◆ **SUPPLIED DATA**
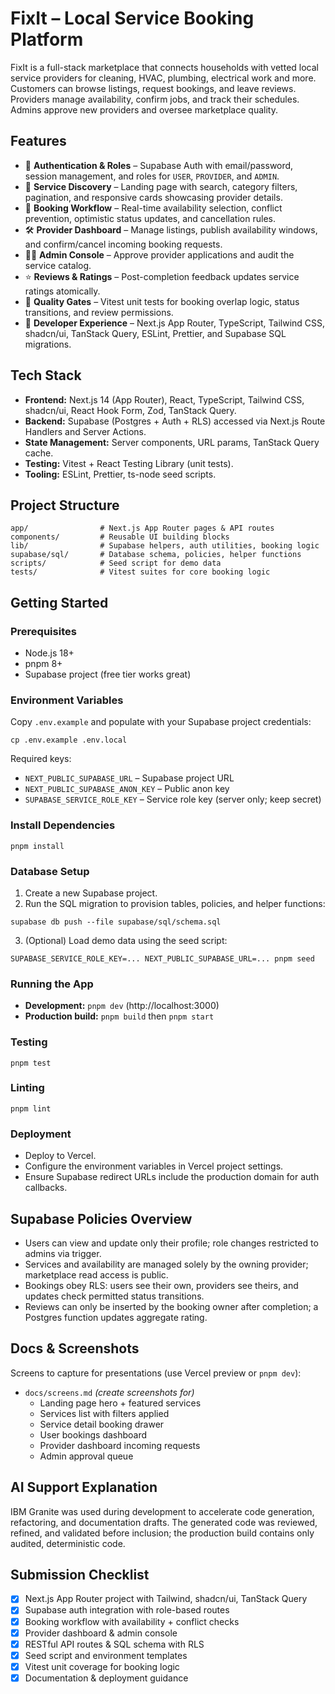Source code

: # FixIt – Local Service Booking Platform

FixIt is a full-stack marketplace that connects households with vetted local service providers for cleaning, HVAC, plumbing, electrical work and more. Customers can browse listings, request bookings, and leave reviews. Providers manage availability, confirm jobs, and track their schedules. Admins approve new providers and oversee marketplace quality.

## Features

- 🔐 **Authentication & Roles** – Supabase Auth with email/password, session management, and roles for `USER`, `PROVIDER`, and `ADMIN`.
- 🧭 **Service Discovery** – Landing page with search, category filters, pagination, and responsive cards showcasing provider details.
- 📅 **Booking Workflow** – Real-time availability selection, conflict prevention, optimistic status updates, and cancellation rules.
- 🛠️ **Provider Dashboard** – Manage listings, publish availability windows, and confirm/cancel incoming booking requests.
- 🧑‍⚖️ **Admin Console** – Approve provider applications and audit the service catalog.
- ⭐ **Reviews & Ratings** – Post-completion feedback updates service ratings atomically.
- 🧪 **Quality Gates** – Vitest unit tests for booking overlap logic, status transitions, and review permissions.
- 🧰 **Developer Experience** – Next.js App Router, TypeScript, Tailwind CSS, shadcn/ui, TanStack Query, ESLint, Prettier, and Supabase SQL migrations.

## Tech Stack

- **Frontend:** Next.js 14 (App Router), React, TypeScript, Tailwind CSS, shadcn/ui, React Hook Form, Zod, TanStack Query.
- **Backend:** Supabase (Postgres + Auth + RLS) accessed via Next.js Route Handlers and Server Actions.
- **State Management:** Server components, URL params, TanStack Query cache.
- **Testing:** Vitest + React Testing Library (unit tests).
- **Tooling:** ESLint, Prettier, ts-node seed scripts.

## Project Structure

```
app/                # Next.js App Router pages & API routes
components/         # Reusable UI building blocks
lib/                # Supabase helpers, auth utilities, booking logic
supabase/sql/       # Database schema, policies, helper functions
scripts/            # Seed script for demo data
tests/              # Vitest suites for core booking logic
```

## Getting Started

### Prerequisites

- Node.js 18+
- pnpm 8+
- Supabase project (free tier works great)

### Environment Variables

Copy `.env.example` and populate with your Supabase project credentials:

```
cp .env.example .env.local
```

Required keys:

- `NEXT_PUBLIC_SUPABASE_URL` – Supabase project URL
- `NEXT_PUBLIC_SUPABASE_ANON_KEY` – Public anon key
- `SUPABASE_SERVICE_ROLE_KEY` – Service role key (server only; keep secret)

### Install Dependencies

```
pnpm install
```

### Database Setup

1. Create a new Supabase project.
2. Run the SQL migration to provision tables, policies, and helper functions:

```
supabase db push --file supabase/sql/schema.sql
```

3. (Optional) Load demo data using the seed script:

```
SUPABASE_SERVICE_ROLE_KEY=... NEXT_PUBLIC_SUPABASE_URL=... pnpm seed
```

### Running the App

- **Development:** `pnpm dev` (http://localhost:3000)
- **Production build:** `pnpm build` then `pnpm start`

### Testing

```
pnpm test
```

### Linting

```
pnpm lint
```

### Deployment

- Deploy to Vercel.
- Configure the environment variables in Vercel project settings.
- Ensure Supabase redirect URLs include the production domain for auth callbacks.

## Supabase Policies Overview

- Users can view and update only their profile; role changes restricted to admins via trigger.
- Services and availability are managed solely by the owning provider; marketplace read access is public.
- Bookings obey RLS: users see their own, providers see theirs, and updates check permitted status transitions.
- Reviews can only be inserted by the booking owner after completion; a Postgres function updates aggregate rating.

## Docs & Screenshots

Screens to capture for presentations (use Vercel preview or `pnpm dev`):

- `docs/screens.md` *(create screenshots for)*
  - Landing page hero + featured services
  - Services list with filters applied
  - Service detail booking drawer
  - User bookings dashboard
  - Provider dashboard incoming requests
  - Admin approval queue

## AI Support Explanation

IBM Granite was used during development to accelerate code generation, refactoring, and documentation drafts. The generated code was reviewed, refined, and validated before inclusion; the production build contains only audited, deterministic code.

## Submission Checklist

- [x] Next.js App Router project with Tailwind, shadcn/ui, TanStack Query
- [x] Supabase auth integration with role-based routes
- [x] Booking workflow with availability + conflict checks
- [x] Provider dashboard & admin console
- [x] RESTful API routes & SQL schema with RLS
- [x] Seed script and environment templates
- [x] Vitest unit coverage for booking logic
- [x] Documentation & deployment guidance
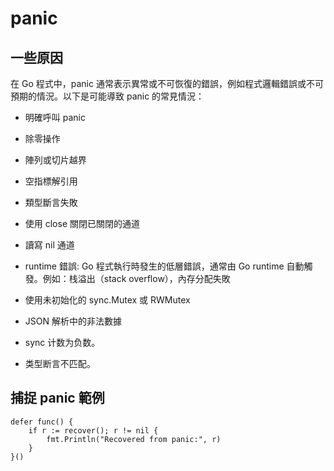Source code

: # panic

## 一些原因

在 Go 程式中，panic 通常表示異常或不可恢復的錯誤，例如程式邏輯錯誤或不可預期的情況。以下是可能導致 panic 的常見情況：

+ 明確呼叫 panic

+ 除零操作

+ 陣列或切片越界

+ 空指標解引用

+ 類型斷言失敗

+ 使用 close 關閉已關閉的通道

+ 讀寫 nil 通道

+ runtime 錯誤: Go 程式執行時發生的低層錯誤，通常由 Go runtime 自動觸發。例如：栈溢出（stack overflow），內存分配失敗

+ 使用未初始化的 sync.Mutex 或 RWMutex

+ JSON 解析中的非法數據

+ sync 计数为负数。

+ 类型断言不匹配。

## 捕捉 panic 範例

```
defer func() {
    if r := recover(); r != nil {
        fmt.Println("Recovered from panic:", r)
    }
}()
```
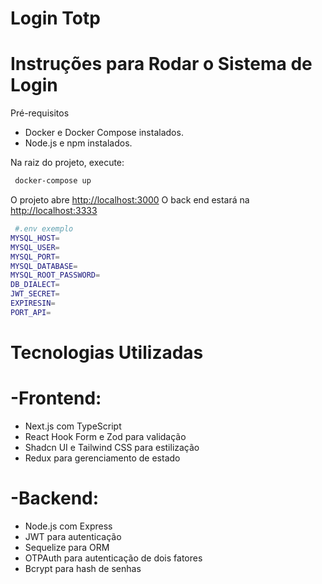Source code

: # Login Totp

# Instruções para Rodar o Sistema de Login

Pré-requisitos
  - Docker e Docker Compose instalados.
  - Node.js e npm instalados.

Na raiz do projeto, execute:

```bash 
 docker-compose up
```

O projeto abre [http://localhost:3000](http://localhost:3000)
O back end estará na [http://localhost:3333](http://localhost:3333)


```bash 
 #.env exemplo
MYSQL_HOST=
MYSQL_USER=
MYSQL_PORT=
MYSQL_DATABASE=
MYSQL_ROOT_PASSWORD=
DB_DIALECT=
JWT_SECRET=
EXPIRESIN=
PORT_API=
```


# Tecnologias Utilizadas

# -Frontend:

 - Next.js com TypeScript
 - React Hook Form e Zod para validação
 - Shadcn UI e Tailwind CSS para estilização
 - Redux para gerenciamento de estado

# -Backend:

 - Node.js com Express
 - JWT para autenticação
 - Sequelize para ORM
 - OTPAuth para autenticação de dois fatores
 - Bcrypt para hash de senhas
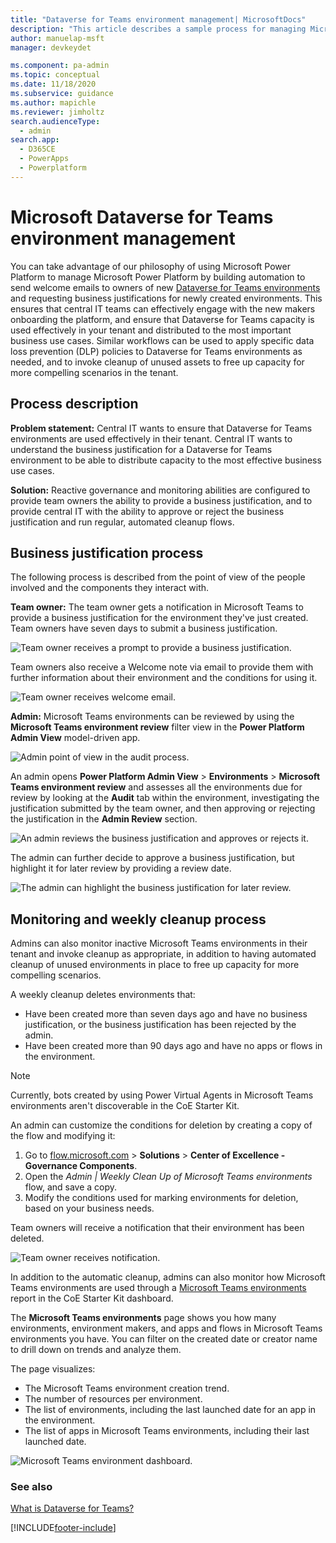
 ```yaml
---
title: "Dataverse for Teams environment management| MicrosoftDocs"
description: "This article describes a sample process for managing Microsoft Teams environments by using Microsoft Power Platform."
author: manuelap-msft
manager: devkeydet

ms.component: pa-admin
ms.topic: conceptual
ms.date: 11/18/2020
ms.subservice: guidance
ms.author: mapichle
ms.reviewer: jimholtz
search.audienceType: 
  - admin
search.app: 
  - D365CE
  - PowerApps
  - Powerplatform
---
```

# Microsoft Dataverse for Teams environment management

You can take advantage of our philosophy of using Microsoft Power Platform to manage Microsoft Power Platform by building automation to send welcome emails to owners of new [Dataverse for Teams environments](../../admin/about-teams-environment.md) and requesting business justifications for newly created environments. This ensures that central IT teams can effectively engage with the new makers onboarding the platform, and ensure that Dataverse for Teams capacity is used effectively in your tenant and distributed to the most important business use cases. Similar workflows can be used to apply specific data loss prevention (DLP) policies to Dataverse for Teams environments as needed, and to invoke cleanup of unused assets to free up capacity for more compelling scenarios in the tenant.

## Process description

**Problem statement:** Central IT wants to ensure that Dataverse for Teams environments are used effectively in their tenant. Central IT wants to understand the business justification for a Dataverse for Teams environment to be able to distribute capacity to the most effective business use cases.

**Solution:** Reactive governance and monitoring abilities are configured to provide team owners the ability to provide a business justification, and to provide central IT with the ability to approve or reject the business justification and run regular, automated cleanup flows.

## Business justification process

The following process is described from the point of view of the people involved and the components they interact with.

**Team owner:** The team owner gets a notification in Microsoft Teams to provide a business justification for the environment they've just created. Team owners have seven days to submit a business justification.

![Team owner receives a prompt to provide a business justification.](media/teams-1.png "Team owner receives a prompt to provide a business justification")

Team owners also receive a Welcome note via email to provide them with further information about their environment and the conditions for using it.

![Team owner receives welcome email.](media/teams-3.png "Team owner receives welcome email")

**Admin:** Microsoft Teams environments can be reviewed by using the **Microsoft Teams environment review** filter view in the **Power Platform Admin View** model-driven app.

![Admin point of view in the audit process.](media/teams-4.png "Admin point of view in the audit process")

An admin opens **Power Platform Admin View** > **Environments** > **Microsoft Teams environment review** and assesses all the environments due for review by looking at the **Audit** tab within the environment, investigating the justification submitted by the team owner, and then approving or rejecting the justification in the **Admin Review** section.

![An admin reviews the business justification and approves or rejects it.](media/teams-5.png "An admin reviews the business justification and approves or rejects it")

The admin can further decide to approve a business justification, but highlight it for later review by providing a review date.

![The admin can highlight the business justification for later review.](media/teams-6.png "The admin can highlight the business justification for later review")

## Monitoring and weekly cleanup process

Admins can also monitor inactive Microsoft Teams environments in their tenant and invoke cleanup as appropriate, in addition to having automated cleanup of unused environments in place to free up capacity for more compelling scenarios.

A weekly cleanup deletes environments that:

- Have been created more than seven days ago and have no business justification, or the business justification has been rejected by the admin.
- Have been created more than 90 days ago and have no apps or flows in the environment.

> [!NOTE]
> Currently, bots created by using Power Virtual Agents in Microsoft Teams environments aren't discoverable in the CoE Starter Kit.

An admin can customize the conditions for deletion by creating a copy of the flow and modifying it:

1. Go to [flow.microsoft.com](https://flow.microsoft.com) > **Solutions** > **Center of Excellence - Governance Components**.
1. Open the *Admin | Weekly Clean Up of Microsoft Teams environments* flow, and save a copy.
1. Modify the conditions used for marking environments for deletion, based on your business needs.

Team owners will receive a notification that their environment has been deleted.

![Team owner receives notification.](media/teams-2.png "Team owner receives notification")

In addition to the automatic cleanup, admins can also monitor how Microsoft Teams environments are used through a [Microsoft Teams environments](power-bi-monitor.md) report in the CoE Starter Kit dashboard.

The **Microsoft Teams environments** page shows you how many environments, environment makers, and apps and flows in Microsoft Teams environments you have. You can filter on the created date or creator name to drill down on trends and analyze them.

The page visualizes:

- The Microsoft Teams environment creation trend.
- The number of resources per environment.
- The list of environments, including the last launched date for an app in the environment.
- The list of apps in Microsoft Teams environments, including their last launched date.

![Microsoft Teams environment dashboard.](media/pb-6.png "Microsoft Teams environment dashboard")

### See also

[What is Dataverse for Teams?](/powerapps/teams/overview-data-platform)


[!INCLUDE[footer-include](../../includes/footer-banner.md)]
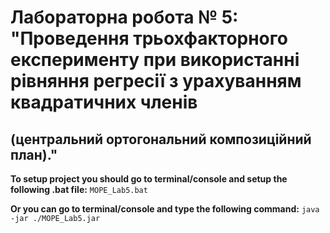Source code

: # Лабораторна робота № 5: "Проведення трьохфакторного експерименту при використанні рівняння регресії з урахуванням квадратичних членів
(центральний ортогональний композиційний план)."
---

**To setup project you should go to terminal/console and setup the following .bat file:**
```MOPE_Lab5.bat```

**Or you can go to terminal/console and type the following command:**
```java -jar ./MOPE_Lab5.jar```
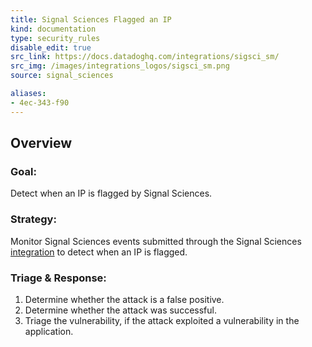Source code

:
 ```yaml
---
title: Signal Sciences Flagged an IP
kind: documentation
type: security_rules
disable_edit: true
src_link: https://docs.datadoghq.com/integrations/sigsci_sm/
src_img: /images/integrations_logos/sigsci_sm.png
source: signal_sciences

aliases:
- 4ec-343-f90
---
```


## Overview

### **Goal:**
Detect when an IP is flagged by Signal Sciences.

### **Strategy:**
Monitor Signal Sciences events submitted through the Signal Sciences [integration][1] to detect when an IP is flagged. 

### **Triage & Response:**
1. Determine whether the attack is a false positive.
2. Determine whether the attack was successful.
3. Triage the vulnerability, if the attack exploited a vulnerability in the application.

[1]: https://app.datadoghq.com/account/settings#integrations/sigsci
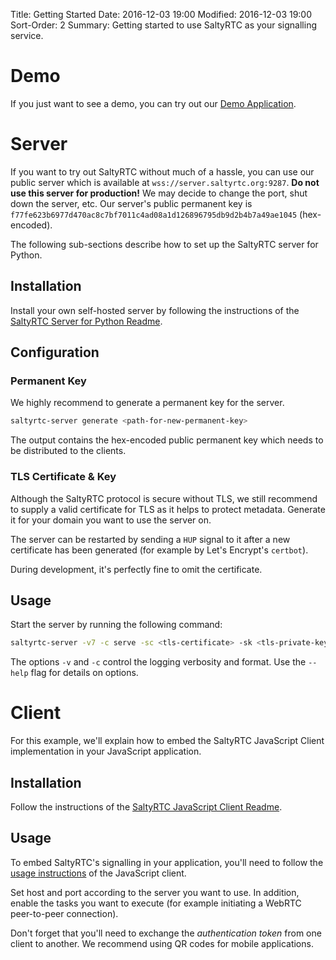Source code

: Title: Getting Started
Date: 2016-12-03 19:00
Modified: 2016-12-03 19:00
Sort-Order: 2
Summary: Getting started to use SaltyRTC as your signalling service.

# Demo

If you just want to see a demo, you can try out our
[Demo Application][demo-application].

# Server

If you want to try out SaltyRTC without much of a hassle, you can use our 
public server which is available at `wss://server.saltyrtc.org:9287`. **Do not 
use this server for production!** We may decide to change the port, shut down 
the server, etc. Our server's public permanent key is 
`f77fe623b6977d470ac8c7bf7011c4ad08a1d126896795db9d2b4b7a49ae1045` 
(hex-encoded).

The following sub-sections describe how to set up the SaltyRTC server for 
Python.

## Installation

Install your own self-hosted server by following the instructions of the 
[SaltyRTC Server for Python Readme][server-installation].

## Configuration

### Permanent Key

We highly recommend to generate a permanent key for the server.

```bash
saltyrtc-server generate <path-for-new-permanent-key>
```

The output contains the hex-encoded public permanent key which needs to be 
distributed to the clients.

### TLS Certificate & Key

Although the SaltyRTC protocol is secure without TLS, we still recommend to 
supply a valid certificate for TLS as it helps to protect metadata. Generate it 
for your domain you want to use the server on.

The server can be restarted by sending a `HUP` signal to it after a new 
certificate has been generated (for example by Let's Encrypt's `certbot`).

During development, it's perfectly fine to omit the certificate.

## Usage

Start the server by running the following command:

```bash
saltyrtc-server -v7 -c serve -sc <tls-certificate> -sk <tls-private-key> -k <saltyrtc-permanent-key>
```

The options `-v` and `-c` control the logging verbosity and format. Use the 
`--help` flag for details on options.

# Client

For this example, we'll explain how to embed the SaltyRTC JavaScript Client 
implementation in your JavaScript application.

## Installation

Follow the instructions of the
[SaltyRTC JavaScript Client Readme][client-installation].

## Usage

To embed SaltyRTC's signalling in your application, you'll need to follow the 
[usage instructions][client-usage] of the JavaScript client.

Set host and port according to the server you want to use. In addition, enable 
the tasks you want to execute (for example initiating a WebRTC peer-to-peer 
connection).

Don't forget that you'll need to exchange the *authentication token* from one 
client to another. We recommend using QR codes for mobile applications.

[server-installation]: https://github.com/saltyrtc/saltyrtc-server-python/blob/master/README.rst#saltyrtc-signalling-server
[demo-application]: https://github.com/saltyrtc/saltyrtc-demo
[client-installation]: https://github.com/saltyrtc/saltyrtc-client-js#installing
[client-usage]: https://github.com/saltyrtc/saltyrtc-client-js#usage

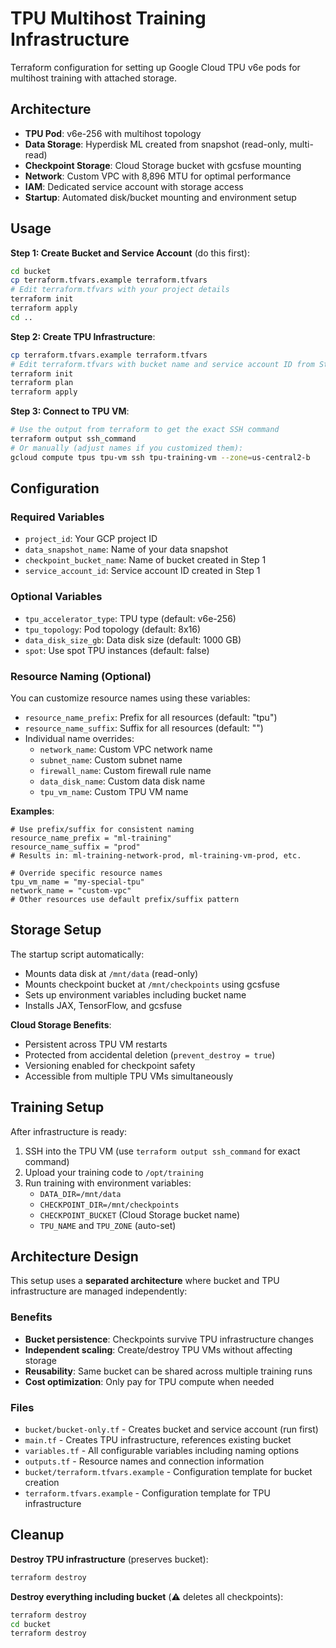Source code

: # TPU Multihost Training Infrastructure

Terraform configuration for setting up Google Cloud TPU v6e pods for multihost training with attached storage.

## Architecture

- **TPU Pod**: v6e-256 with multihost topology
- **Data Storage**: Hyperdisk ML created from snapshot (read-only, multi-read)
- **Checkpoint Storage**: Cloud Storage bucket with gcsfuse mounting
- **Network**: Custom VPC with 8,896 MTU for optimal performance
- **IAM**: Dedicated service account with storage access
- **Startup**: Automated disk/bucket mounting and environment setup

## Usage

**Step 1: Create Bucket and Service Account** (do this first):
```bash
cd bucket
cp terraform.tfvars.example terraform.tfvars
# Edit terraform.tfvars with your project details
terraform init
terraform apply
cd ..
```

**Step 2: Create TPU Infrastructure**:
```bash
cp terraform.tfvars.example terraform.tfvars
# Edit terraform.tfvars with bucket name and service account ID from Step 1
terraform init
terraform plan
terraform apply
```

**Step 3: Connect to TPU VM**:
```bash
# Use the output from terraform to get the exact SSH command
terraform output ssh_command
# Or manually (adjust names if you customized them):
gcloud compute tpus tpu-vm ssh tpu-training-vm --zone=us-central2-b
```

## Configuration

### Required Variables
- `project_id`: Your GCP project ID
- `data_snapshot_name`: Name of your data snapshot
- `checkpoint_bucket_name`: Name of bucket created in Step 1
- `service_account_id`: Service account ID created in Step 1

### Optional Variables
- `tpu_accelerator_type`: TPU type (default: v6e-256)
- `tpu_topology`: Pod topology (default: 8x16)
- `data_disk_size_gb`: Data disk size (default: 1000 GB)
- `spot`: Use spot TPU instances (default: false)

### Resource Naming (Optional)
You can customize resource names using these variables:
- `resource_name_prefix`: Prefix for all resources (default: "tpu")
- `resource_name_suffix`: Suffix for all resources (default: "")
- Individual name overrides:
  - `network_name`: Custom VPC network name
  - `subnet_name`: Custom subnet name
  - `firewall_name`: Custom firewall rule name
  - `data_disk_name`: Custom data disk name
  - `tpu_vm_name`: Custom TPU VM name

**Examples**:
```hcl
# Use prefix/suffix for consistent naming
resource_name_prefix = "ml-training"
resource_name_suffix = "prod"
# Results in: ml-training-network-prod, ml-training-vm-prod, etc.

# Override specific resource names
tpu_vm_name = "my-special-tpu"
network_name = "custom-vpc"
# Other resources use default prefix/suffix pattern
```

## Storage Setup

The startup script automatically:
- Mounts data disk at `/mnt/data` (read-only)
- Mounts checkpoint bucket at `/mnt/checkpoints` using gcsfuse
- Sets up environment variables including bucket name
- Installs JAX, TensorFlow, and gcsfuse

**Cloud Storage Benefits**:
- Persistent across TPU VM restarts
- Protected from accidental deletion (`prevent_destroy = true`)
- Versioning enabled for checkpoint safety
- Accessible from multiple TPU VMs simultaneously

## Training Setup

After infrastructure is ready:
1. SSH into the TPU VM (use `terraform output ssh_command` for exact command)
2. Upload your training code to `/opt/training`
3. Run training with environment variables:
   - `DATA_DIR=/mnt/data`
   - `CHECKPOINT_DIR=/mnt/checkpoints`
   - `CHECKPOINT_BUCKET` (Cloud Storage bucket name)
   - `TPU_NAME` and `TPU_ZONE` (auto-set)

## Architecture Design

This setup uses a **separated architecture** where bucket and TPU infrastructure are managed independently:

### Benefits
- **Bucket persistence**: Checkpoints survive TPU infrastructure changes
- **Independent scaling**: Create/destroy TPU VMs without affecting storage
- **Reusability**: Same bucket can be shared across multiple training runs
- **Cost optimization**: Only pay for TPU compute when needed

### Files
- `bucket/bucket-only.tf` - Creates bucket and service account (run first)
- `main.tf` - Creates TPU infrastructure, references existing bucket
- `variables.tf` - All configurable variables including naming options
- `outputs.tf` - Resource names and connection information
- `bucket/terraform.tfvars.example` - Configuration template for bucket creation
- `terraform.tfvars.example` - Configuration template for TPU infrastructure

## Cleanup

**Destroy TPU infrastructure** (preserves bucket):
```bash
terraform destroy
```

**Destroy everything including bucket** (⚠️ deletes all checkpoints):
```bash
terraform destroy
cd bucket
terraform destroy
```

◆ **TASK PROMPT**
Looking at the entries above, state how many lines contain "unit"; give the number alone.

◆ **TASK SOLUTION**
3